The task:
The answer must be an exact reproduction of all the entries.

** Opening Provided records block **

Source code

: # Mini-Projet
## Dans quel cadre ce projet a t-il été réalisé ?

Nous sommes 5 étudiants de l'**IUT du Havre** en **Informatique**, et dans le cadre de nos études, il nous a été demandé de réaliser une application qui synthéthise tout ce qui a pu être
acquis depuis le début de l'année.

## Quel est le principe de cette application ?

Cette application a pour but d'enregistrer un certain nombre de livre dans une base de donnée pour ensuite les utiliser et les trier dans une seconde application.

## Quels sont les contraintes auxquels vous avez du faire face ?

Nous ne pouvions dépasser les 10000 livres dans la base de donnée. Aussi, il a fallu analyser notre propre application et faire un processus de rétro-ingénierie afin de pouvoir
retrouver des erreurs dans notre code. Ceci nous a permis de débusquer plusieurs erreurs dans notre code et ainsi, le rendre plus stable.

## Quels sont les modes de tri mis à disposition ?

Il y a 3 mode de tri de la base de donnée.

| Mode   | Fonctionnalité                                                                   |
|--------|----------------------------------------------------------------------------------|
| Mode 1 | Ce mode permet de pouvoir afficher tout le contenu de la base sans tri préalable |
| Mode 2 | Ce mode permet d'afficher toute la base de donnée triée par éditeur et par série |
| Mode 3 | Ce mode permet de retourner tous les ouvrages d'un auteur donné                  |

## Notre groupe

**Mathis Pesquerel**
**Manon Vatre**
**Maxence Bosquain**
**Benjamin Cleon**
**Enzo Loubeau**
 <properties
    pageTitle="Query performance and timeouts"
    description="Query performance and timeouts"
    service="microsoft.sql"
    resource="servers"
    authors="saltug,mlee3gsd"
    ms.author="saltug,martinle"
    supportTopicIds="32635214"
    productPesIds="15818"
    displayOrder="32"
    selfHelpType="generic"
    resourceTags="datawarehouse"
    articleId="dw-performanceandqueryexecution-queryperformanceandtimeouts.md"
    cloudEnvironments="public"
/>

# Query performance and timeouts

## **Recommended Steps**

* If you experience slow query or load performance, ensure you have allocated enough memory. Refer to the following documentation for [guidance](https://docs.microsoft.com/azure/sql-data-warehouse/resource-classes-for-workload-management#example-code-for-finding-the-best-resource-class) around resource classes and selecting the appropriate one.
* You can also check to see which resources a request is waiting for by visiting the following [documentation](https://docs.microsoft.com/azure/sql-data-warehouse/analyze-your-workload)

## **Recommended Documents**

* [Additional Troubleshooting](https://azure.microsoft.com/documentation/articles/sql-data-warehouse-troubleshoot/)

** Closing Provided records block **

Written reply:
Source code

: # Mini-Projet
## Dans quel cadre ce projet a t-il été réalisé ?

Nous sommes 5 étudiants de l'**IUT du Havre** en **Informatique**, et dans le cadre de nos études, il nous a été demandé de réaliser une application qui synthéthise tout ce qui a pu être
acquis depuis le début de l'année.

## Quel est le principe de cette application ?

Cette application a pour but d'enregistrer un certain nombre de livre dans une base de donnée pour ensuite les utiliser et les trier dans une seconde application.

## Quels sont les contraintes auxquels vous avez du faire face ?

Nous ne pouvions dépasser les 10000 livres dans la base de donnée. Aussi, il a fallu analyser notre propre application et faire un processus de rétro-ingénierie afin de pouvoir
retrouver des erreurs dans notre code. Ceci nous a permis de débusquer plusieurs erreurs dans notre code et ainsi, le rendre plus stable.

## Quels sont les modes de tri mis à disposition ?

Il y a 3 mode de tri de la base de donnée.

| Mode   | Fonctionnalité                                                                   |
|--------|----------------------------------------------------------------------------------|
| Mode 1 | Ce mode permet de pouvoir afficher tout le contenu de la base sans tri préalable |
| Mode 2 | Ce mode permet d'afficher toute la base de donnée triée par éditeur et par série |
| Mode 3 | Ce mode permet de retourner tous les ouvrages d'un auteur donné                  |

## Notre groupe

**Mathis Pesquerel**
**Manon Vatre**
**Maxence Bosquain**
**Benjamin Cleon**
**Enzo Loubeau**
 <properties
    pageTitle="Query performance and timeouts"
    description="Query performance and timeouts"
    service="microsoft.sql"
    resource="servers"
    authors="saltug,mlee3gsd"
    ms.author="saltug,martinle"
    supportTopicIds="32635214"
    productPesIds="15818"
    displayOrder="32"
    selfHelpType="generic"
    resourceTags="datawarehouse"
    articleId="dw-performanceandqueryexecution-queryperformanceandtimeouts.md"
    cloudEnvironments="public"
/>

# Query performance and timeouts

## **Recommended Steps**

* If you experience slow query or load performance, ensure you have allocated enough memory. Refer to the following documentation for [guidance](https://docs.microsoft.com/azure/sql-data-warehouse/resource-classes-for-workload-management#example-code-for-finding-the-best-resource-class) around resource classes and selecting the appropriate one.
* You can also check to see which resources a request is waiting for by visiting the following [documentation](https://docs.microsoft.com/azure/sql-data-warehouse/analyze-your-workload)

## **Recommended Documents**

* [Additional Troubleshooting](https://azure.microsoft.com/documentation/articles/sql-data-warehouse-troubleshoot/)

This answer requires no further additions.